Exercise aim:
The word "simple" may appear in some lines of the data; copy every such line.

Material to process:
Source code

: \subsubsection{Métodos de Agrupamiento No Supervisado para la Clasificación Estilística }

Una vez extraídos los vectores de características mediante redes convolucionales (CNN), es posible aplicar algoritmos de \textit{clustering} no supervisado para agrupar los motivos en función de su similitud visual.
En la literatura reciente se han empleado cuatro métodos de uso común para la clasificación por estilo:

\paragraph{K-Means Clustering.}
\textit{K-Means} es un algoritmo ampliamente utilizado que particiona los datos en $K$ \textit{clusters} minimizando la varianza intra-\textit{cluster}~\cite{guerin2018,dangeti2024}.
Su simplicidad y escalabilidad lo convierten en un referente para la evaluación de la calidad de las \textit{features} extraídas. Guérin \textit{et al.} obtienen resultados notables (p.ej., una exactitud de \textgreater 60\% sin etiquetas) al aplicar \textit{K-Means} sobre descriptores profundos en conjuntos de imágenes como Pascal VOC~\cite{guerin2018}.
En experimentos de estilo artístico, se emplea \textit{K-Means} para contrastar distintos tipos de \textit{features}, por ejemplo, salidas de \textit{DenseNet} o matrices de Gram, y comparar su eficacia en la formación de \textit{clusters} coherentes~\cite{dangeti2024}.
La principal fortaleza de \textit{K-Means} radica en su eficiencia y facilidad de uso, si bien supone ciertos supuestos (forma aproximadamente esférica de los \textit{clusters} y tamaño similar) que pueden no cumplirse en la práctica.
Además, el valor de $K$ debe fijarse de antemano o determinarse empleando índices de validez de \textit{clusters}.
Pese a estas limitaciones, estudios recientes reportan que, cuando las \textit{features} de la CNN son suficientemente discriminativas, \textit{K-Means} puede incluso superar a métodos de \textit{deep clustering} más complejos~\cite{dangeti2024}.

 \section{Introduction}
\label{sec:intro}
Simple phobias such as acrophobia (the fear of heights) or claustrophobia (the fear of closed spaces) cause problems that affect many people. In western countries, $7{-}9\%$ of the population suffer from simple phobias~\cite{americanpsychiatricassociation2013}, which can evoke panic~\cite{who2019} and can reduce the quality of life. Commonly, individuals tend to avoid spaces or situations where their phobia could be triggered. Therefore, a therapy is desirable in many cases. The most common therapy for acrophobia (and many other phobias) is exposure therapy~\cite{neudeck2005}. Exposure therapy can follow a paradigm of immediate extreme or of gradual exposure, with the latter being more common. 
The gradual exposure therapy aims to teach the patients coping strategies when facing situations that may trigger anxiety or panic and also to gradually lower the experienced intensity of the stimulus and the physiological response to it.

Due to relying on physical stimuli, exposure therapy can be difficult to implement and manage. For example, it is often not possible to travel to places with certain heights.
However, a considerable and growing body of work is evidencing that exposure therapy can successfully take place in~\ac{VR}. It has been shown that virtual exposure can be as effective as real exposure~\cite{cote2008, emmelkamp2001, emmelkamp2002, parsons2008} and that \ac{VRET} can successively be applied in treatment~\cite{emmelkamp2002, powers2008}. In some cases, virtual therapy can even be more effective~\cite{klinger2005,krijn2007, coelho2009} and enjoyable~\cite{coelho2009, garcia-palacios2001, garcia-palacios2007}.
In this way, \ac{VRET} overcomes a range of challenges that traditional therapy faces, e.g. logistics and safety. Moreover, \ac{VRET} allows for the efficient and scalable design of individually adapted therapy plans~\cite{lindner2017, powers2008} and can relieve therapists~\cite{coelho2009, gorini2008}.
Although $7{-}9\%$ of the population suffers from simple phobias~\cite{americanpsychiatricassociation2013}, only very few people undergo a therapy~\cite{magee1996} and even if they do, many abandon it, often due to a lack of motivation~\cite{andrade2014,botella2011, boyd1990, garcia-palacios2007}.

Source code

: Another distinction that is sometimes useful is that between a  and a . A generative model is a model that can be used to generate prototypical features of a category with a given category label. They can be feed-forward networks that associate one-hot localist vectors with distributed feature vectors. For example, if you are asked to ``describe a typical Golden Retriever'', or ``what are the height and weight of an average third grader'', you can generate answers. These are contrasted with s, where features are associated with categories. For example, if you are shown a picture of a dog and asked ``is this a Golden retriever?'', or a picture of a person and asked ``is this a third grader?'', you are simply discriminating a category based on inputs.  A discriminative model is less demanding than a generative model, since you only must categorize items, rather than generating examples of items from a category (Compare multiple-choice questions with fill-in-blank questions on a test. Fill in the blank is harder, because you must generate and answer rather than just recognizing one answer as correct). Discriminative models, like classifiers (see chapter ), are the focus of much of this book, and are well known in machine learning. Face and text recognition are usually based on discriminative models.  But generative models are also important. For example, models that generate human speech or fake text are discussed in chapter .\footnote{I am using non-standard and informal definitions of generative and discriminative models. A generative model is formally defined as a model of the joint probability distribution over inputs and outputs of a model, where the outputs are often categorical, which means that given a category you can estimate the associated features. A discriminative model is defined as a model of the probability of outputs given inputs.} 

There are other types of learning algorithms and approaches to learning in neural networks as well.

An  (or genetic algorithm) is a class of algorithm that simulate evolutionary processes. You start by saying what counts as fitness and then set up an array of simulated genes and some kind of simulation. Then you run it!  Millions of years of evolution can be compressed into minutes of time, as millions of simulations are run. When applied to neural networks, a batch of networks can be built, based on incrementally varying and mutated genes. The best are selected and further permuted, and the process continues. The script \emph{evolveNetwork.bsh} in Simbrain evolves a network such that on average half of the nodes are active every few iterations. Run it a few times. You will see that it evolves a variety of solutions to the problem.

Answer to the problem:
Simple phobias such as acrophobia (the fear of heights) or claustrophobia (the fear of closed spaces) cause problems that affect many people. In western countries, $7{-}9\%$ of the population suffer from simple phobias~\cite{americanpsychiatricassociation2013}, which can evoke panic~\cite{who2019} and can reduce the quality of life. Commonly, individuals tend to avoid spaces or situations where their phobia could be triggered. Therefore, a therapy is desirable in many cases. The most common therapy for acrophobia (and many other phobias) is exposure therapy~\cite{neudeck2005}. Exposure therapy can follow a paradigm of immediate extreme or of gradual exposure, with the latter being more common. 
Although $7{-}9\%$ of the population suffers from simple phobias~\cite{americanpsychiatricassociation2013}, only very few people undergo a therapy~\cite{magee1996} and even if they do, many abandon it, often due to a lack of motivation~\cite{andrade2014,botella2011, boyd1990, garcia-palacios2007}.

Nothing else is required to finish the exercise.